Considerando che quest'anno appena passato le visite settimanali sono aumentate di numero,  due alla domenica e una al venerdì, si può avere una idea di quante persone di varie nazionalità del mondo ci hanno visitato e constatato i progressi nel recupero delle  storiche strutture del vecchio ospedale nato nel 1711 per le esigenze sanitarie della flotta britannica. Si è potuto notare il miglioramento delle  esposizioni con l'aggiunta di nuovi temi inerenti la storia dell'Ospedale e il ruolo dell'Isola di Minorca nella storia navale del Mediterraneo occidentale.

Anche quest'anno ha avuto un grande richiamo e diffusione nei mezzi di informazione nazionale spagnoli  la storia  della corazzata Roma, specialmente in occasione delle celebrazioni del settantacinquesimo anniversario dell'affondamento e dell'arrivo a Minorca dei naufraghi, dei feriti e dei morti di quella gloriosa nave italiana.

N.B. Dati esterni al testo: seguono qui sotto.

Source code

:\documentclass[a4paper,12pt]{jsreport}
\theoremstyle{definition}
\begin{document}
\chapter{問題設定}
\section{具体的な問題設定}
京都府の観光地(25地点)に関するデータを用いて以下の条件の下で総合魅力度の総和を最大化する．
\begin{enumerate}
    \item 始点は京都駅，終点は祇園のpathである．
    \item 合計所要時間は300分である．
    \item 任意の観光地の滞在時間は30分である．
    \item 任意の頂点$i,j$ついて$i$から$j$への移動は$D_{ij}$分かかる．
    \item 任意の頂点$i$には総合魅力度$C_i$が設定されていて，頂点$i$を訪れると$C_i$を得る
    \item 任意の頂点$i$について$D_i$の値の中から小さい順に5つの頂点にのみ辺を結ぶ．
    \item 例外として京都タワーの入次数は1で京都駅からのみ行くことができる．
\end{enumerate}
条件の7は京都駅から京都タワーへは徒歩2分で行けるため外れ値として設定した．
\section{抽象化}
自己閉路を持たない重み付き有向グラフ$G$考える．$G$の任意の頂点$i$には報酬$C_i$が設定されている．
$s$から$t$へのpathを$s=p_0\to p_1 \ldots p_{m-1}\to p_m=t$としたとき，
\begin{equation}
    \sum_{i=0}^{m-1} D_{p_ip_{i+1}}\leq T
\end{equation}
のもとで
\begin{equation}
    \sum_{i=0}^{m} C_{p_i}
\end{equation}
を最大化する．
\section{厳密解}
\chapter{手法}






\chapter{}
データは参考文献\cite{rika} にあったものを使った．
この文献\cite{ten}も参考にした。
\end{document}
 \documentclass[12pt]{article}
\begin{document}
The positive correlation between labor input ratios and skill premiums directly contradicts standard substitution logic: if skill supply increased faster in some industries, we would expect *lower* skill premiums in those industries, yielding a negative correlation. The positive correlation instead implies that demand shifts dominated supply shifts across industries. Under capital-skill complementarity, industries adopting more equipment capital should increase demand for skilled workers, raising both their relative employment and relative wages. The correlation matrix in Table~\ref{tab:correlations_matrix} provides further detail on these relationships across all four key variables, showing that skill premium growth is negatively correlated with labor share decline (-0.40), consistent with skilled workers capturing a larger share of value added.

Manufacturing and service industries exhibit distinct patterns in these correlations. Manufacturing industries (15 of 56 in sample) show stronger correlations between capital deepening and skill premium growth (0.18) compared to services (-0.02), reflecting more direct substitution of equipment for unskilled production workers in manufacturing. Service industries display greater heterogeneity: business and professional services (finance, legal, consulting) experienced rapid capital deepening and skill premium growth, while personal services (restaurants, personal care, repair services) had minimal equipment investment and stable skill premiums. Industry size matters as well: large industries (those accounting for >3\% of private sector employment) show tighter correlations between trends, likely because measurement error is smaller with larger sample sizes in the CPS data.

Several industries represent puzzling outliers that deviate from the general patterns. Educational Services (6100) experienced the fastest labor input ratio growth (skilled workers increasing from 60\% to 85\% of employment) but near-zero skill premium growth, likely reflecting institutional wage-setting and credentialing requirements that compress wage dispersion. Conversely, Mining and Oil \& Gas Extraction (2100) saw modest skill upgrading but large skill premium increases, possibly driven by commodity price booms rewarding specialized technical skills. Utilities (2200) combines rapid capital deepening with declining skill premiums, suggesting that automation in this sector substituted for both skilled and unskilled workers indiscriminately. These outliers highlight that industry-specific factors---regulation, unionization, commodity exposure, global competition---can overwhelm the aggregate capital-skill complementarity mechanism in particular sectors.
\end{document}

Dall'Italia è giunto un folto gruppo di famigliari di quei marinai con alla testa l'ultimo superstite  Gustavo Bellazzini che dall'alto dei suoi novantasette anni è stato l'attrazione speciale della celebrazione. Insieme a lui l'ultima suora di quelle che nell'Ospedale dell'isola del Rey avevano curato i feriti e assistito nell'ultimo momento della loro vita coloro che morirono, Suor Demetria Bragado Medina anch'essa con i suoi novantasette anni ben portati, ancora moderatamente attiva nel Collegio San Giuseppe dove ha insegnato tutta la vita, conosciuta e rispettata da almeno tre generazioni di alunni minorchini.

L'Isola del Rey con il passare degli anni e con il lavoro e la dedizione di alcune centinaia di cittadini internazionali volontari, da un rudere cadente di antico Ospedale è diventata un punto di riferimento e di diffusione della cultura mediterranea oltre che di quella locale e nazionale spagnola.

Siamo partiti, dalla fine di ottobre 2018, con i lavori nelle sale del primo piano finalmente restaurate e rese praticabili. Stiamo allestendo il centro di interpretazione del Porto di Mahón dove da molti secoli insieme al traffico di navi e di uomini, si costruivano imbarcazioni di ogni tipo, si armavano flotte di corsari e di trasporti commerciali e di pescatori.

Speriamo dal prossimo anno di poter presentare a coloro che ci verrano a trovare le nuove esposizioni del primo piano che come abbiamo fatto fino a questo momento saranno visitabili anche durante i lavori di allestimento delle mostre.

A tutti i nostri amici che ci seguono con la storia della Corazzata Roma  e ci leggono su queste pagine, un felice e prospero 2019.